Aside from the likeability of the films two leads, Michael Cera and Kat Dennings and a fairly decent supporting cast, this is a film which has practically nothing going for it. The tale of two people falling in love over the course of one night in New York has been down many times before, and this film adds absolutely nothing new to that story.
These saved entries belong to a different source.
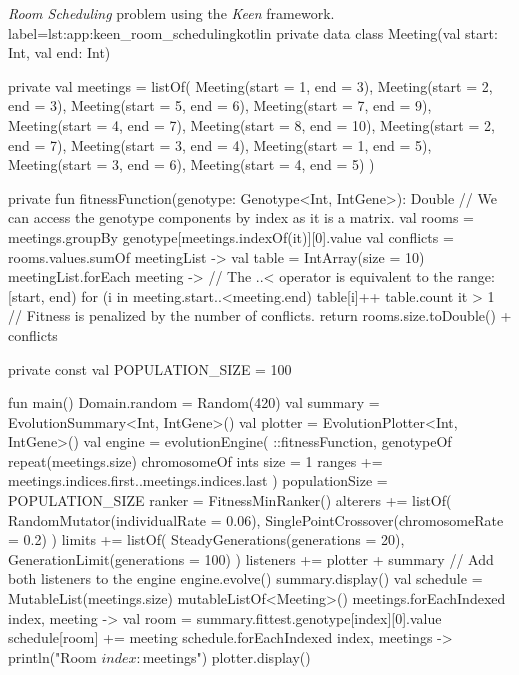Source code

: \begin{code}{
  \textit{Room Scheduling} problem using the \textit{Keen} framework.
}{label=lst:app:keen_room_scheduling}{kotlin}
  private data class Meeting(val start: Int, val end: Int)

  private val meetings =
      listOf(
          Meeting(start = 1, end = 3),
          Meeting(start = 2, end = 3),
          Meeting(start = 5, end = 6),
          Meeting(start = 7, end = 9),
          Meeting(start = 4, end = 7),
          Meeting(start = 8, end = 10),
          Meeting(start = 2, end = 7),
          Meeting(start = 3, end = 4),
          Meeting(start = 1, end = 5),
          Meeting(start = 3, end = 6),
          Meeting(start = 4, end = 5)
      )
  
  private fun fitnessFunction(genotype: Genotype<Int, IntGene>): Double {
      // We can access the genotype components by index as it is a matrix.
      val rooms = meetings.groupBy { genotype[meetings.indexOf(it)][0].value }
      val conflicts = rooms.values.sumOf { meetingList ->
          val table = IntArray(size = 10)
          meetingList.forEach { meeting ->
              // The ..< operator is equivalent to the range: [start, end)
              for (i in meeting.start..<meeting.end) {
                  table[i]++
              }
          }
          table.count { it > 1 }
      }
      // Fitness is penalized by the number of conflicts.
      return rooms.size.toDouble() + conflicts
  }
  
  private const val POPULATION_SIZE = 100
  
  fun main() {
      Domain.random = Random(420)
      val summary = EvolutionSummary<Int, IntGene>()
      val plotter = EvolutionPlotter<Int, IntGene>()
      val engine = evolutionEngine(
          ::fitnessFunction,
          genotypeOf {
              repeat(meetings.size) {
                  chromosomeOf {
                      ints {
                          size = 1
                          ranges  += meetings.indices.first..meetings.indices.last
                      }
                  }
              }
          }) {
          populationSize = POPULATION_SIZE
          ranker = FitnessMinRanker()
          alterers += listOf(
            RandomMutator(individualRate = 0.06), SinglePointCrossover(chromosomeRate = 0.2)
          )
          limits += listOf(
            SteadyGenerations(generations = 20), GenerationLimit(generations = 100)
          )
          listeners += plotter + summary  // Add both listeners to the engine
      }
      engine.evolve()
      summary.display()
      val schedule = MutableList(meetings.size) { mutableListOf<Meeting>() }
      meetings.forEachIndexed { index, meeting ->
          val room = summary.fittest.genotype[index][0].value
          schedule[room] += meeting
      }
      schedule.forEachIndexed { index, meetings ->
          println("Room $index: $meetings")
      }
      plotter.display()
  }
\end{code}

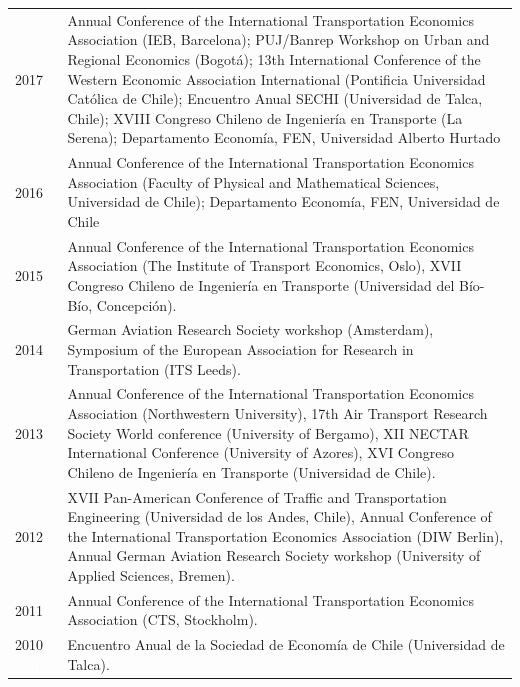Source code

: \documentclass[10pt,a4paper]{article}
\begin{document}
\begin{tabularx}{\textwidth}{l X}
2017 & Annual Conference of the International Transportation Economics Association (IEB, Barcelona); PUJ/Banrep Workshop on Urban and Regional Economics (Bogotá); 13th International Conference of the Western Economic Association International (Pontificia Universidad Católica de Chile); Encuentro Anual SECHI (Universidad de Talca, Chile); XVIII Congreso Chileno de Ingenier\'{i}a en Transporte (La Serena);  Departamento Economía, FEN, Universidad Alberto Hurtado \\
2016 & Annual Conference of the International Transportation Economics Association (Faculty of Physical and Mathematical Sciences, Universidad de Chile);  Departamento Economía, FEN, Universidad de Chile \\
2015 & Annual Conference of the International Transportation Economics Association (The Institute of Transport Economics, Oslo), XVII Congreso Chileno de Ingenier\'{i}a en Transporte (Universidad del B\'{i}o-B\'{i}o, Concepci\'{o}n). \\
2014 & German Aviation Research Society workshop (Amsterdam), Symposium of the European Association for Research in Transportation (ITS Leeds). \\
2013 & Annual Conference of the International Transportation Economics Association (Northwestern University), 17th Air Transport Research Society World conference (University of Bergamo), XII NECTAR International Conference (University of Azores), XVI Congreso Chileno de Ingeniería en Transporte (Universidad de Chile). \\
2012 &  XVII Pan-American Conference of Traffic and Transportation Engineering (Universidad de los Andes, Chile), Annual Conference of the International Transportation Economics Association (DIW Berlin), Annual German Aviation Research Society workshop (University of Applied Sciences, Bremen).\\
2011 & Annual Conference of the International Transportation Economics Association (CTS, Stockholm).\\
2010\textcolor{white}{--2010} & Encuentro Anual de la Sociedad de Economía de Chile (Universidad de Talca).
\end{tabularx}

\end{document}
This is a formula driven film aimed directly at the demographic of 14 year old hipsters who think they’re far cooler than they actually are, and fans of films like ‘Juno’, ‘Little Miss Sunshine’ and ‘Garden State’ who are under the delusion that this type of thing is independent film. ‘Nick and Norah’s Infinite Playlist’ is little more than a bland inoffensive teen movie with dull dialogue, clichéd and unbelievable teen characters who seem able to have the freedom roam the night-time streets of New York until dawn, all wrapped up in a desperately trying too hard to be cool indie/alternative soundtrack and two lead characters that although likeable enough have absolutely zero on-screen chemistry. What could have been a sweet and charming film about two people who find each other through a shared love of music, is nothing more than a charmless, lacklustre and ultimately boring film.